## Source texts of formatted documents
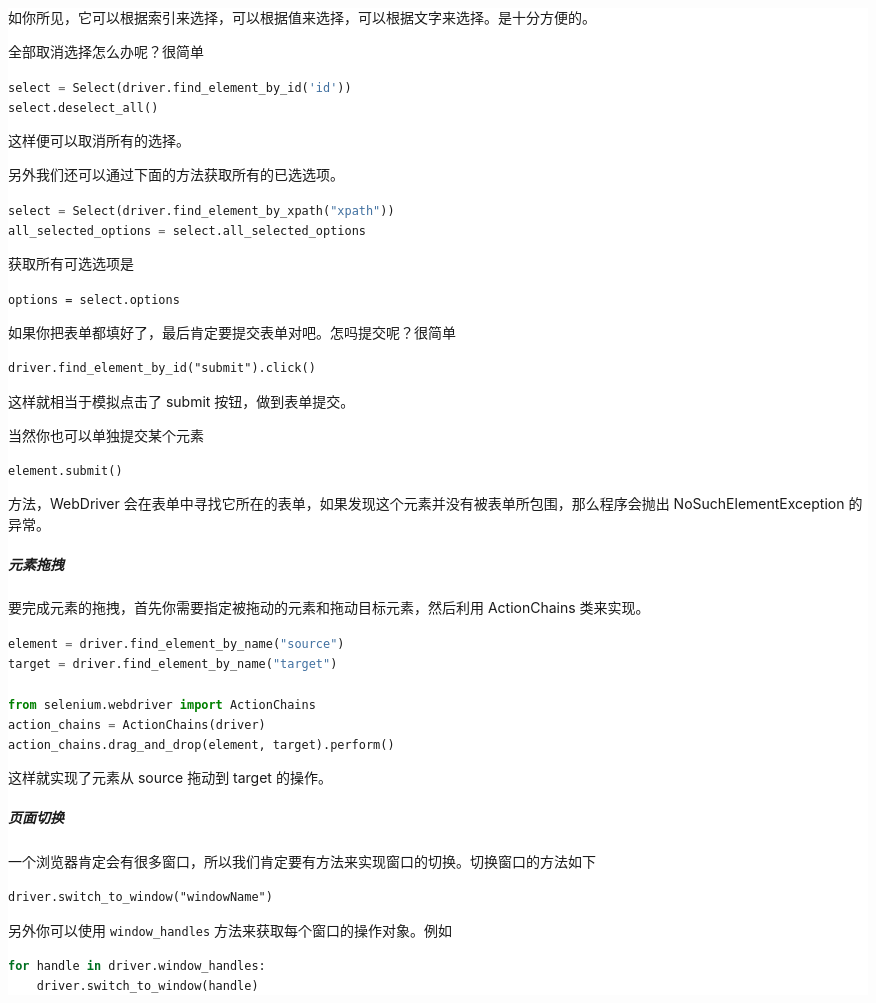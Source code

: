 如你所见，它可以根据索引来选择，可以根据值来选择，可以根据文字来选择。是十分方便的。

全部取消选择怎么办呢？很简单

```Python
select = Select(driver.find_element_by_id('id'))
select.deselect_all()
```

这样便可以取消所有的选择。

另外我们还可以通过下面的方法获取所有的已选选项。

```Python
select = Select(driver.find_element_by_xpath("xpath"))
all_selected_options = select.all_selected_options
```

获取所有可选选项是

    options = select.options

如果你把表单都填好了，最后肯定要提交表单对吧。怎吗提交呢？很简单

    driver.find_element_by_id("submit").click()

这样就相当于模拟点击了 submit 按钮，做到表单提交。

当然你也可以单独提交某个元素

    element.submit()

方法，WebDriver 会在表单中寻找它所在的表单，如果发现这个元素并没有被表单所包围，那么程序会抛出 NoSuchElementException 的异常。

##### 元素拖拽

要完成元素的拖拽，首先你需要指定被拖动的元素和拖动目标元素，然后利用 ActionChains 类来实现。

```Python
element = driver.find_element_by_name("source")
target = driver.find_element_by_name("target")

from selenium.webdriver import ActionChains
action_chains = ActionChains(driver)
action_chains.drag_and_drop(element, target).perform()
```

这样就实现了元素从 source 拖动到 target 的操作。

##### 页面切换

一个浏览器肯定会有很多窗口，所以我们肯定要有方法来实现窗口的切换。切换窗口的方法如下

    driver.switch_to_window("windowName")

另外你可以使用 `window_handles` 方法来获取每个窗口的操作对象。例如

```Python
for handle in driver.window_handles:
    driver.switch_to_window(handle)
```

## Activity
Every line above in which the word "target" is present must be copied into the answer.

## Exercise answer
target = driver.find_element_by_name("target")
action_chains.drag_and_drop(element, target).perform()
这样就实现了元素从 source 拖动到 target 的操作。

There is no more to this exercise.